Five people with wildly different personalities
and problems find commonalities and empathy.
(Image via Criterion)

Chambers’ Breakfast Club analogues are blue-collar Laru, immature Tupo, popular girl Pei Tem, mysterious Roveg, and good girl Speaker. Over the course of the novel, they deal with small survival issues pertaining to the life support system, but mostly they share their backstories and learn to get past their differences and prejudices.

It often seems that the vast majority of science fiction and fantasy deals with the fate of empires, the doom of worlds, epic galaxy-spanning wars of conquest, and special unique people born to greatness … and in doing so offers stories that are less relatable because they are not human scale. The fundamental relatability of Chambers' work is its greatest strength. 

Many of the folks who yearn for action adventure like Chambers’ earlier Wayfarers novels might not be drawn in by this book, and might in fact prefer some other Hugo finalists. In fact, those who aren’t drawn in by Chambers’ writing and excellent character building, might uncharitably dismiss The Galaxy, and the Ground Within as a book in which nothing happens. But that would be a mistake; this is a truly excellent example of emotionally grounded science fiction in which the narrative questions revolve around people experiencing emotions.

Wednesday, 2 January 2019

Interstelar Pastoral

Chambers’ novels have great titles.
There is a poetry to phrases like
“A Closed And Common Orbit.”
The title Record Of A Spaceborn
Few 
is both an evocative and
elegant label for this work.
(Image via Amazon.com)
There are few authors writing SFF today who reliably offer as many well-developed and interesting characters as Becky Chambers does.

After bursting onto the scene in 2014 with her self-published debut A Long Way To A Small Angry Planet, the more focused 2017 follow-up A Closed And Common Orbit earned her a completely justifiable Hugo nod. It would not be surprising to see Record Of A Spaceborn Few receive another.

Chambers’ first two books were notable for likable, nuanced characters with the ability to provoke empathy. Her characters tend to face human-scale problems, and to have human-scale goals.
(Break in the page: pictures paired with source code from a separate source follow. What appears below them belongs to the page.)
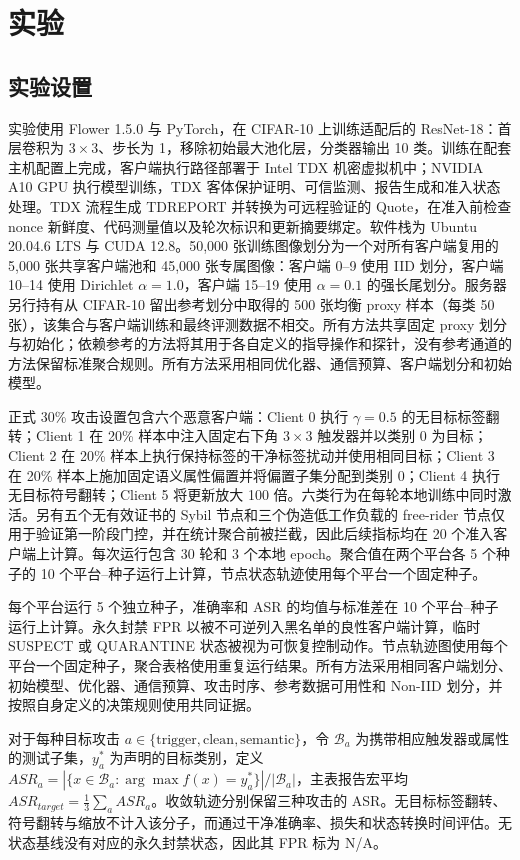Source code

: \documentclass[10pt,a4paper,UTF8,fontset=fandol]{ctexart}
\begin{document}
\section{实验}

\subsection{实验设置}

实验使用 Flower 1.5.0 与 PyTorch，在 CIFAR-10 上训练适配后的 ResNet-18：首层卷积为 $3\times3$、步长为 1，移除初始最大池化层，分类器输出 10 类。训练在配套主机配置上完成，客户端执行路径部署于 Intel TDX 机密虚拟机中；NVIDIA A10 GPU 执行模型训练，TDX 客体保护证明、可信监测、报告生成和准入状态处理。TDX 流程生成 TDREPORT 并转换为可远程验证的 Quote，在准入前检查 nonce 新鲜度、代码测量值以及轮次标识和更新摘要绑定。软件栈为 Ubuntu 20.04.6 LTS 与 CUDA 12.8。50,000 张训练图像划分为一个对所有客户端复用的 5,000 张共享客户端池和 45,000 张专属图像：客户端 0--9 使用 IID 划分，客户端 10--14 使用 Dirichlet $\alpha=1.0$，客户端 15--19 使用 $\alpha=0.1$ 的强长尾划分。服务器另行持有从 CIFAR-10 留出参考划分中取得的 500 张均衡 proxy 样本（每类 50 张），该集合与客户端训练和最终评测数据不相交。所有方法共享固定 proxy 划分与初始化；依赖参考的方法将其用于各自定义的指导操作和探针，没有参考通道的方法保留标准聚合规则。所有方法采用相同优化器、通信预算、客户端划分和初始模型。

正式 30\% 攻击设置包含六个恶意客户端：Client 0 执行 $\gamma=0.5$ 的无目标标签翻转；Client 1 在 20\% 样本中注入固定右下角 $3\times3$ 触发器并以类别 0 为目标；Client 2 在 20\% 样本上执行保持标签的干净标签扰动并使用相同目标；Client 3 在 20\% 样本上施加固定语义属性偏置并将偏置子集分配到类别 0；Client 4 执行无目标符号翻转；Client 5 将更新放大 100 倍。六类行为在每轮本地训练中同时激活。另有五个无有效证书的 Sybil 节点和三个伪造低工作负载的 free-rider 节点仅用于验证第一阶段门控，并在统计聚合前被拦截，因此后续指标均在 20 个准入客户端上计算。每次运行包含 30 轮和 3 个本地 epoch。聚合值在两个平台各 5 个种子的 10 个平台--种子运行上计算，节点状态轨迹使用每个平台一个固定种子。

每个平台运行 5 个独立种子，准确率和 ASR 的均值与标准差在 10 个平台--种子运行上计算。永久封禁 FPR 以被不可逆列入黑名单的良性客户端计算，临时 SUSPECT 或 QUARANTINE 状态被视为可恢复控制动作。节点轨迹图使用每个平台一个固定种子，聚合表格使用重复运行结果。所有方法采用相同客户端划分、初始模型、优化器、通信预算、攻击时序、参考数据可用性和 Non-IID 划分，并按照自身定义的决策规则使用共同证据。

对于每种目标攻击 $a\in\{\mathrm{trigger},\mathrm{clean},\mathrm{semantic}\}$，令 $\mathcal{B}_a$ 为携带相应触发器或属性的测试子集，$y_a^*$ 为声明的目标类别，定义 $ASR_a=|\{x\in\mathcal{B}_a:\arg\max f(x)=y_a^*\}|/|\mathcal{B}_a|$，主表报告宏平均 $ASR_{target}=\frac{1}{3}\sum_a ASR_a$。收敛轨迹分别保留三种攻击的 ASR。无目标标签翻转、符号翻转与缩放不计入该分子，而通过干净准确率、损失和状态转换时间评估。无状态基线没有对应的永久封禁状态，因此其 FPR 标为 N/A。
\end{document}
In a genre that all too often loses a sense of proportion, Chambers’ work can be a breath of fresh air. 

With her latest novel, Record Of A Spaceborn Few, Chambers focuses even more closely on the quotidien, telling a series of interwoven stories about life aboard a series of spaceships that were built to house refugees from a dying Earth. 
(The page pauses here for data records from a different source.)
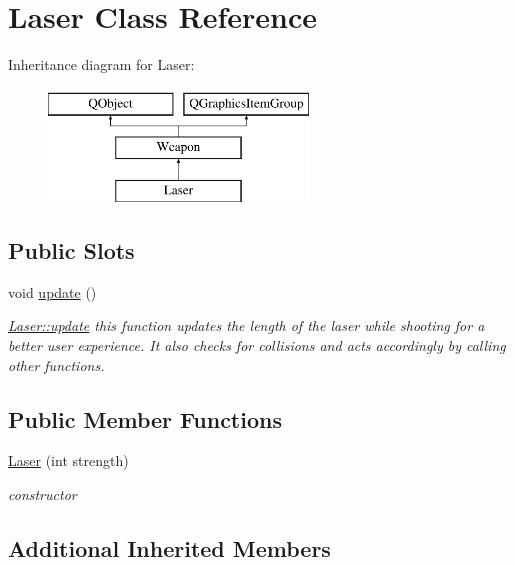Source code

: \hypertarget{classLaser}{\section{Laser Class Reference}
\label{classLaser}
}
Inheritance diagram for Laser\-:\begin{figure}[H]
\begin{center}
\leavevmode
\includegraphics[height=3.000000cm]{classLaser}
\end{center}
\end{figure}
\subsection*{Public Slots}
\begin{DoxyCompactItemize}
\item 
void \hyperlink{classLaser_ae7317375cf2b7a5bff4281c359797255}{update} ()
\begin{DoxyCompactList}\small\item\em \hyperlink{classLaser_ae7317375cf2b7a5bff4281c359797255}{Laser\-::update} this function updates the length of the laser while shooting for a better user experience. It also checks for collisions and acts accordingly by calling other functions. \end{DoxyCompactList}\end{DoxyCompactItemize}
\subsection*{Public Member Functions}
\begin{DoxyCompactItemize}
\item 
\hypertarget{classLaser_a790db50423fe7ab34496b734210465c9}{\hyperlink{classLaser_a790db50423fe7ab34496b734210465c9}{Laser} (int strength)}\label{classLaser_a790db50423fe7ab34496b734210465c9}

\begin{DoxyCompactList}\small\item\em constructor \end{DoxyCompactList}\end{DoxyCompactItemize}
\subsection*{Additional Inherited Members}


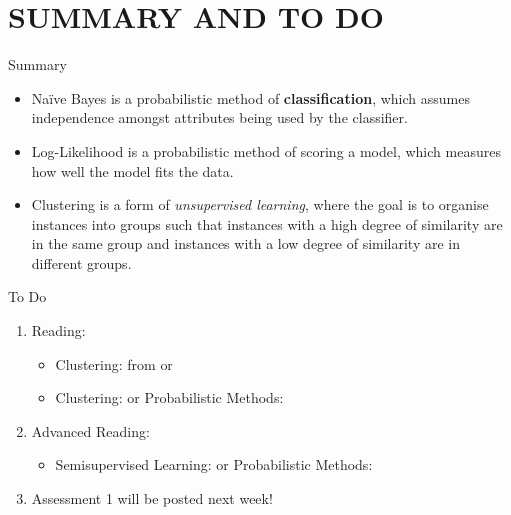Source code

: \documentclass[handout]{beamer}
\begin{document}
\section*{SUMMARY AND TO DO}
\begin{frame}{Summary}
\begin{itemize}
\item Na\"{i}ve Bayes is a probabilistic method of \textbf{classification}, which assumes independence amongst attributes being used by the classifier.
\item Log-Likelihood is a probabilistic method of scoring a model, which measures how well the model fits the data.
\item Clustering is a form of \emph{unsupervised learning}, where the goal is to organise instances into groups such that instances with a high degree of similarity are in the same group and instances with a low degree of similarity are in different groups.
\end{itemize}
\end{frame}
\begin{frame}{To Do}
\begin{enumerate}
\item Reading:
	\begin{itemize}
	\item Clustering: from \cite[ch 4.8]{WFH3:2011} or \cite[ch 4.8]{WFH4:2016}
	\item Clustering: \cite[ch 6.8]{WFH3:2011} or Probabilistic Methods: \cite[ch 9.1-9.3;9.5]{WFH4:2016}
	\end{itemize}
\item Advanced Reading:
	\begin{itemize}
	\item Semisupervised Learning: \cite[ch 6.9]{WFH3:2011} or Probabilistic Methods: \cite[ch 9.4,9.6-9.8]{WFH4:2016}
	\end{itemize}
\item Assessment 1 will be posted next week!
\end{enumerate}
\end{frame}




\end{document}
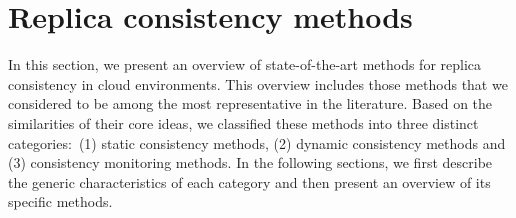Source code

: \section{Replica consistency methods}

In this section, we present an overview of state-of-the-art methods for replica consistency in cloud environments. This overview includes those methods that we considered to be among the most representative in the literature.
Based on the similarities of their core ideas, we classified these %
methods into three distinct categories:~(1) static consistency methods, (2) dynamic consistency methods and (3) consistency monitoring methods. In the following sections, we first describe the generic characteristics of each category and then present an overview of its specific methods.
While this “exodan fleet” had been referenced in her previous two novels, here it is more fully realized as a society and as a setting. In fact, it is so fully developed that it could be described as a main character within the story. 

The fleet is explored through several primary point-of-view characters, though it’s hard to think of any of them as ‘protagonists.’ Tessa the archivist who shows an alien visitor the ins and outs of the fleet. Sawyer the immigrant who’s trying to reconnect with his heritage and find his place. Kyp the teenager who wants to get away. 
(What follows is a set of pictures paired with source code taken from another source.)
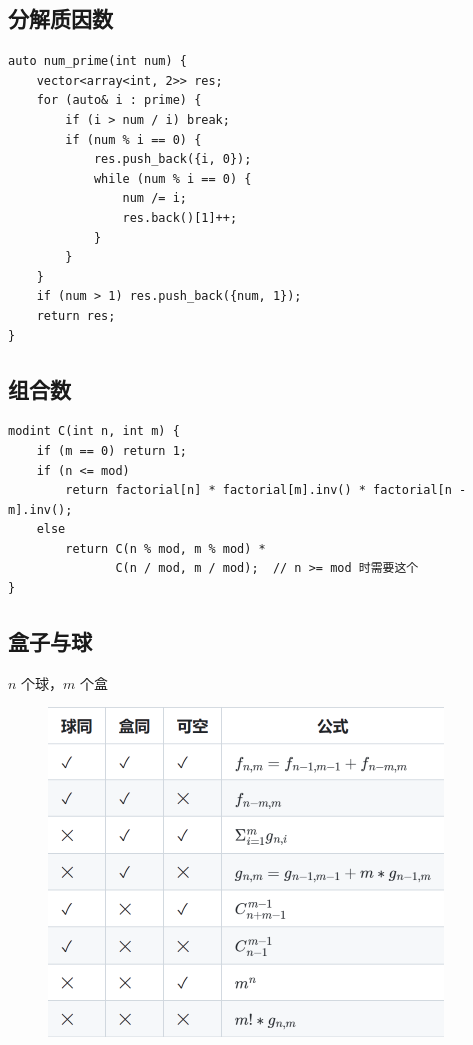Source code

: \documentclass[UTF8]{ctexart}
\begin{document}
\begin{sloppypar}
\subsection{分解质因数}

\begin{lstlisting}[style=cpp]
auto num_prime(int num) {
    vector<array<int, 2>> res;
    for (auto& i : prime) {
        if (i > num / i) break;
        if (num % i == 0) {
            res.push_back({i, 0});
            while (num % i == 0) {
                num /= i;
                res.back()[1]++;
            }
        }
    }
    if (num > 1) res.push_back({num, 1});
    return res;
}
\end{lstlisting}

\subsection{组合数}

\begin{lstlisting}[style=cpp]
modint C(int n, int m) {
    if (m == 0) return 1;
    if (n <= mod)
        return factorial[n] * factorial[m].inv() * factorial[n - m].inv();
    else
        return C(n % mod, m % mod) *
               C(n / mod, m / mod);  // n >= mod 时需要这个
}
\end{lstlisting}

\subsection{盒子与球}

$n$ 个球，$m$ 个盒

\begin{figure}[H]
    \flushleft
    \includegraphics[]{box-and-ball.png}
    \label{fig:left}
\end{figure}


\end{sloppypar}
\end{document}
Through slice-of-life vignettes, Chambers shows the reader how the culture of the fleet works. How food is provided. How they maintain their environment. How families are structured. How order is maintained. How people’s bodies are disposed of. 

This last provides one of the most beautiful and elegant sections of the book, as what could have been a distressing subject is shown to be part of the cycle of life aboard a closed-system space fleet that’s been adrift for centuries. 

Work, culture, social responsibility and community are the focal points of this story. What it means to grow up in this alternative society, how populations adapt to limited resources, and how we adapt to those outside our social bubble are all explored. 

This novel will not appeal to those who are seeking fast-paced action, for those looking for big super-science, or for those who seek a puzzle to be solved. One complaint that was leveled at the book was that ‘nothing happens,’ but one suspects that this may not be at odds with what Chambers was attempting to achieve. 

This book is an exploration of how people might live, and fits into a grand — but of late neglected — utopian tradition in social science fiction. 

There is intellectual grist, though little adrenaline in Record Of A Spaceborn Few … and that’s actually just fine.